*** EXERCISE MATERIALS Section Begins ***
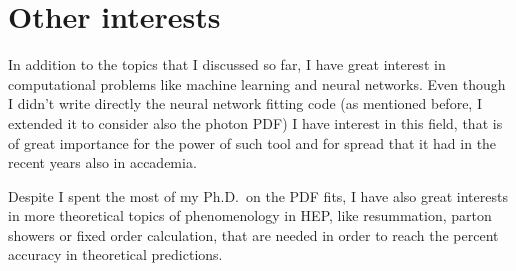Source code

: \documentclass[11pt,a4paper]{moderncv}        %
\begin{document}
\section{Other interests}

In addition to the topics that I discussed so far, I have great interest
in computational problems like machine learning and neural networks.
Even though I didn't write directly the neural network fitting code (as mentioned before, I extended it to consider also the photon PDF)
I have interest in this field, that is of great importance for the power of such tool and for spread that it had in the recent years
also in accademia.

Despite I spent the most of my Ph.D.\ on the PDF fits, I have also great interests in more theoretical topics of phenomenology in HEP,
like resummation, parton showers or fixed order calculation, that are needed in order to reach the percent accuracy in theoretical predictions.



\end{document}
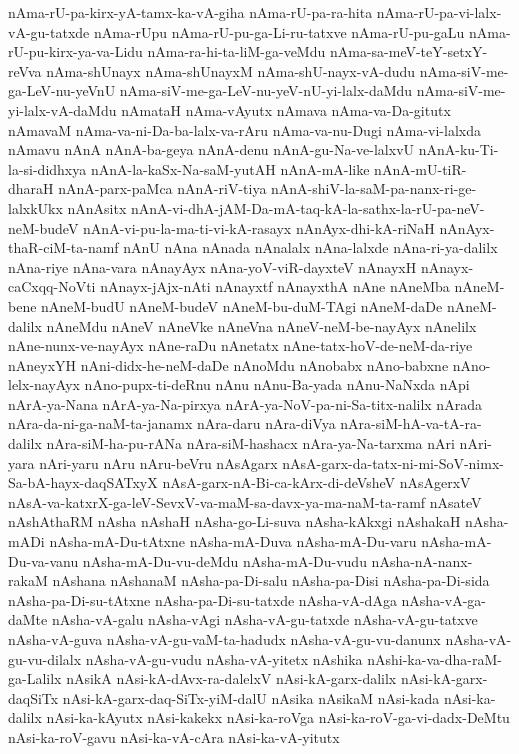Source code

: {nAma-rU-pa-kirx-yA-tamx-ka-vA-giha
nAma-rU-pa-ra-hita
nAma-rU-pa-vi-lalx-vA-gu-tatxde
nAma-rUpu
nAma-rU-pu-ga-Li-ru-tatxve
nAma-rU-pu-gaLu
nAma-rU-pu-kirx-ya-va-Lidu
nAma-ra-hi-ta-liM-ga-veMdu
nAma-sa-meV-teY-setxY-reVva
nAma-shUnayx
nAma-shUnayxM
nAma-shU-nayx-vA-dudu
nAma-siV-me-ga-LeV-nu-yeVnU
nAma-siV-me-ga-LeV-nu-yeV-nU-yi-lalx-daMdu
nAma-siV-me-yi-lalx-vA-daMdu
nAmataH
nAma-vAyutx
nAmava
nAma-va-Da-gitutx
nAmavaM
nAma-va-ni-Da-ba-lalx-va-rAru
nAma-va-nu-Dugi
nAma-vi-lalxda
nAmavu
nAnA
nAnA-ba-geya
nAnA-denu
nAnA-gu-Na-ve-lalxvU
nAnA-ku-Ti-la-si-didhxya
nAnA-la-kaSx-Na-saM-yutAH
nAnA-mA-like
nAnA-mU-tiR-dharaH
nAnA-parx-paMca
nAnA-riV-tiya
nAnA-shiV-la-saM-pa-nanx-ri-ge-lalxkUkx
nAnAsitx
nAnA-vi-dhA-jAM-Da-mA-taq-kA-la-sathx-la-rU-pa-neV-neM-budeV
nAnA-vi-pu-la-ma-ti-vi-kA-rasayx
nAnAyx-dhi-kA-riNaH
nAnAyx-thaR-ciM-ta-namf
nAnU
nAna
nAnada
nAnalalx
nAna-lalxde
nAna-ri-ya-dalilx
nAna-riye
nAna-vara
nAnayAyx
nAna-yoV-viR-dayxteV
nAnayxH
nAnayx-caCxqq-NoVti
nAnayx-jAjx-nAti
nAnayxtf
nAnayxthA
nAne
nAneMba
nAneM-bene
nAneM-budU
nAneM-budeV
nAneM-bu-duM-TAgi
nAneM-daDe
nAneM-dalilx
nAneMdu
nAneV
nAneVke
nAneVna
nAneV-neM-be-nayAyx
nAnelilx
nAne-nunx-ve-nayAyx
nAne-raDu
nAnetatx
nAne-tatx-hoV-de-neM-da-riye
nAneyxYH
nAni-didx-he-neM-daDe
nAnoMdu
nAnobabx
nAno-babxne
nAno-lelx-nayAyx
nAno-pupx-ti-deRnu
nAnu
nAnu-Ba-yada
nAnu-NaNxda
nApi
nArA-ya-Nana
nArA-ya-Na-pirxya
nArA-ya-NoV-pa-ni-Sa-titx-nalilx
nArada
nAra-da-ni-ga-naM-ta-janamx
nAra-daru
nAra-diVya
nAra-siM-hA-va-tA-ra-dalilx
nAra-siM-ha-pu-rANa
nAra-siM-hashacx
nAra-ya-Na-tarxma
nAri
nAri-yara
nAri-yaru
nAru
nAru-beVru
nAsAgarx
nAsA-garx-da-tatx-ni-mi-SoV-nimx-Sa-bA-hayx-daqSATxyX
nAsA-garx-nA-Bi-ca-kArx-di-deVsheV
nAsAgerxV
nAsA-va-katxrX-ga-leV-SevxV-va-maM-sa-davx-ya-ma-naM-ta-ramf
nAsateV
nAshAthaRM
nAsha
nAshaH
nAsha-go-Li-suva
nAsha-kAkxgi
nAshakaH
nAsha-mADi
nAsha-mA-Du-tAtxne
nAsha-mA-Duva
nAsha-mA-Du-varu
nAsha-mA-Du-va-vanu
nAsha-mA-Du-vu-deMdu
nAsha-mA-Du-vudu
nAsha-nA-nanx-rakaM
nAshana
nAshanaM
nAsha-pa-Di-salu
nAsha-pa-Disi
nAsha-pa-Di-sida
nAsha-pa-Di-su-tAtxne
nAsha-pa-Di-su-tatxde
nAsha-vA-dAga
nAsha-vA-ga-daMte
nAsha-vA-galu
nAsha-vAgi
nAsha-vA-gu-tatxde
nAsha-vA-gu-tatxve
nAsha-vA-guva
nAsha-vA-gu-vaM-ta-hadudx
nAsha-vA-gu-vu-danunx
nAsha-vA-gu-vu-dilalx
nAsha-vA-gu-vudu
nAsha-vA-yitetx
nAshika
nAshi-ka-va-dha-raM-ga-Lalilx
nAsikA
nAsi-kA-dAvx-ra-dalelxV
nAsi-kA-garx-dalilx
nAsi-kA-garx-daqSiTx
nAsi-kA-garx-daq-SiTx-yiM-dalU
nAsika
nAsikaM
nAsi-kada
nAsi-ka-dalilx
nAsi-ka-kAyutx
nAsi-kakekx
nAsi-ka-roVga
nAsi-ka-roV-ga-vi-dadx-DeMtu
nAsi-ka-roV-gavu
nAsi-ka-vA-cAra
nAsi-ka-vA-yitutx
}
*** EXERCISE MATERIALS Section Ends ***
**WHAT IS EXPECTED**
The word "tatxde": say how many lines of the records hold it, and give nothing but the number.

**WRITTEN ANSWER**
3